Search code examples
javasolrlucenesolrjinformation-retrieval

What's the difference: ConcurrentUpdateSolrServer vs HttpSolrServer vs CommonsHttpSolrServer?


What are the differences between the following implementations of SolrServer:

  1. ConcurrentUpdateSolrServer
  2. HttpSolrServer
  3. CommonsHttpSolrServer (Note: Is this now deprecated?)

As mentioned in the documentation:

It is only recommended to use ConcurrentUpdateSolrServer with /update requests. The class HttpSolrServer is better suited for the query interface.

The documentation for ConcurrentUpdateSolrServer suggests using it for updates and HttpSolrServer for queries. Why is this?

At the moment I am using HttpSolrServer for everything, will using ConcurrentUpdateSolrServer for updates result in significant performance improvements?


Solution

  • We are currently in 2017, and Solr community renamed SolrServer into SolrClient and currently we have 4 implementations:

    1. CloudSolrClient
    2. ConcurrentUpdateSolrClient
    3. HttpSolrClient
    4. LBHttpSolrClient

    Documentation suggests to use ConcurrentUpdateSolrClient, because it buffers all update requests into final BlockingQueue<Update> queue;, so operation time on updates will be less than using HttpSolrClient, which behaves like this - as soon as it gets update request it immediately fires it. Of course, we are trusting the documentation, but it will be so easy to get this answer, that's why I did some perf testing.
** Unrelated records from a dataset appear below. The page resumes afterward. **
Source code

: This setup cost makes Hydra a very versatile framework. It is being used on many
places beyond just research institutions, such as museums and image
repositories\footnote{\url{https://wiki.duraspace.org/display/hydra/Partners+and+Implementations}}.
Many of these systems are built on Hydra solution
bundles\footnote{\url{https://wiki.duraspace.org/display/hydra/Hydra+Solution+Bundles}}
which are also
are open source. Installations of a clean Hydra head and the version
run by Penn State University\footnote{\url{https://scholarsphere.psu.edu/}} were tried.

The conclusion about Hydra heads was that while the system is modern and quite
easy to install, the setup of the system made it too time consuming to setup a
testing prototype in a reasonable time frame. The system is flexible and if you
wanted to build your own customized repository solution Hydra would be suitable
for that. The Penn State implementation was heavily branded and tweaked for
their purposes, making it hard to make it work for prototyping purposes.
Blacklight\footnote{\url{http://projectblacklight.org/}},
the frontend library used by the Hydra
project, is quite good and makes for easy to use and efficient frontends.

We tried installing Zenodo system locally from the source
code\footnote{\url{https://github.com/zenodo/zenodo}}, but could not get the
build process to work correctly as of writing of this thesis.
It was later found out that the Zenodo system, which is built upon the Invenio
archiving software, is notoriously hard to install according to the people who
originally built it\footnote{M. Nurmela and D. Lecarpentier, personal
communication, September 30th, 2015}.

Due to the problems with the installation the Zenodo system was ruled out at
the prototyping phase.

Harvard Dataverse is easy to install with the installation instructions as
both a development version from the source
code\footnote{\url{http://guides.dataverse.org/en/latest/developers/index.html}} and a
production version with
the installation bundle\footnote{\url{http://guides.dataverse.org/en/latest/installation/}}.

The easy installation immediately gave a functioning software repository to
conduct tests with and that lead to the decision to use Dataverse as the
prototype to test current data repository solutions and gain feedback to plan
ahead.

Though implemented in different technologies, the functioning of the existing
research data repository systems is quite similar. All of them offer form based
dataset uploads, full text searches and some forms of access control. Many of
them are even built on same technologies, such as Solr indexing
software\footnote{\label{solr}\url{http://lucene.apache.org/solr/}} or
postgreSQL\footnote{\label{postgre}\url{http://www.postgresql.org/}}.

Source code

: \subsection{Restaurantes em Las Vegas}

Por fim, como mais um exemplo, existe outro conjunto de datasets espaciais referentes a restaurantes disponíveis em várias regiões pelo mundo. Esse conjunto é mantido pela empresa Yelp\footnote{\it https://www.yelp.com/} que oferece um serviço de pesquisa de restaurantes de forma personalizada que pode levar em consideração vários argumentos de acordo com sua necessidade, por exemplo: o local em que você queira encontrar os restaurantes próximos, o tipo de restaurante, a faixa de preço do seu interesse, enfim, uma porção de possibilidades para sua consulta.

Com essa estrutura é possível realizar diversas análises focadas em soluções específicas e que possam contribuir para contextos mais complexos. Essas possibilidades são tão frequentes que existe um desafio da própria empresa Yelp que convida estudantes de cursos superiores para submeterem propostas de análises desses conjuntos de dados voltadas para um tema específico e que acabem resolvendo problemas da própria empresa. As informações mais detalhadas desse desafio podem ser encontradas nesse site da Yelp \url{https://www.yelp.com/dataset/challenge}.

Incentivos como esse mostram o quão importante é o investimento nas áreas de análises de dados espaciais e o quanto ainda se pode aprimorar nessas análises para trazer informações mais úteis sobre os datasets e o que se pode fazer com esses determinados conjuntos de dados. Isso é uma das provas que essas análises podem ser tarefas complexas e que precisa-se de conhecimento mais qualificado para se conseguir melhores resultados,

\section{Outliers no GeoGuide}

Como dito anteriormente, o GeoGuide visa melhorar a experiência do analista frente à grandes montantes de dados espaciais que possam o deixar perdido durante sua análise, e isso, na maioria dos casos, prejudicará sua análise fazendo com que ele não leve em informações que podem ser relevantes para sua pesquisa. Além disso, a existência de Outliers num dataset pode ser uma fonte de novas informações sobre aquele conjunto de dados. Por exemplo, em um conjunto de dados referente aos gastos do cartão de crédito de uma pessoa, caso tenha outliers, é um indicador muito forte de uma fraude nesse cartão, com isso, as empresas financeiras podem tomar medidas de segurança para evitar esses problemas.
    However, first I will describe the different operations of the clients. If you're using add operation of the SolrClient, there is no difference if you gonna create HttpSolrClient or ConcurrentUpdateSolrClient, cause both methods will do the same. ConcurrentUpdateSolrClient only shines if you're explicitily doing UpdateRequest

    Test results for indexing wikipedia titles (code): My machine is: Intel i5-4670S 3.1 Ghz 16 Gb RAM

    ConcurrentUpdateSolrClient (5 threads, 1000 queue size) - 200 seconds    
    ConcurrentUpdateSolrClient (5 threads, 10000 queue size) - 150 seconds    
    ConcurrentUpdateSolrClient (10 threads, 1000 queue size) - 100 seconds    
    ConcurrentUpdateSolrClient (10 threads, 10000 queue size) - 30 seconds    
    HttpSolrClient (no bulk) - 7000 seconds    
    HttpSolrClient (bulk 1000 docs) - 150 seconds    
    HttpSolrClient (bulk 10000 docs) - 80 seconds
    

    Summary:

    1. If you're using clients in similar fashion, e.g: client.add(doc); than, ConcurrentUpdateSolrClient performing at least 10-20 times faster, because of the usage of ThreadPool and Queue (aka Bulk operation)

    2. If you're using HttpSolrClient, you still could mimic this behaviour, by manually creating several clients, running additional threads and using some intermediate storage, like List. It will improve the performance for sure, but requires additional code.

    3. Numbers most likely have very little sense, but I hope it gives some raw comparison.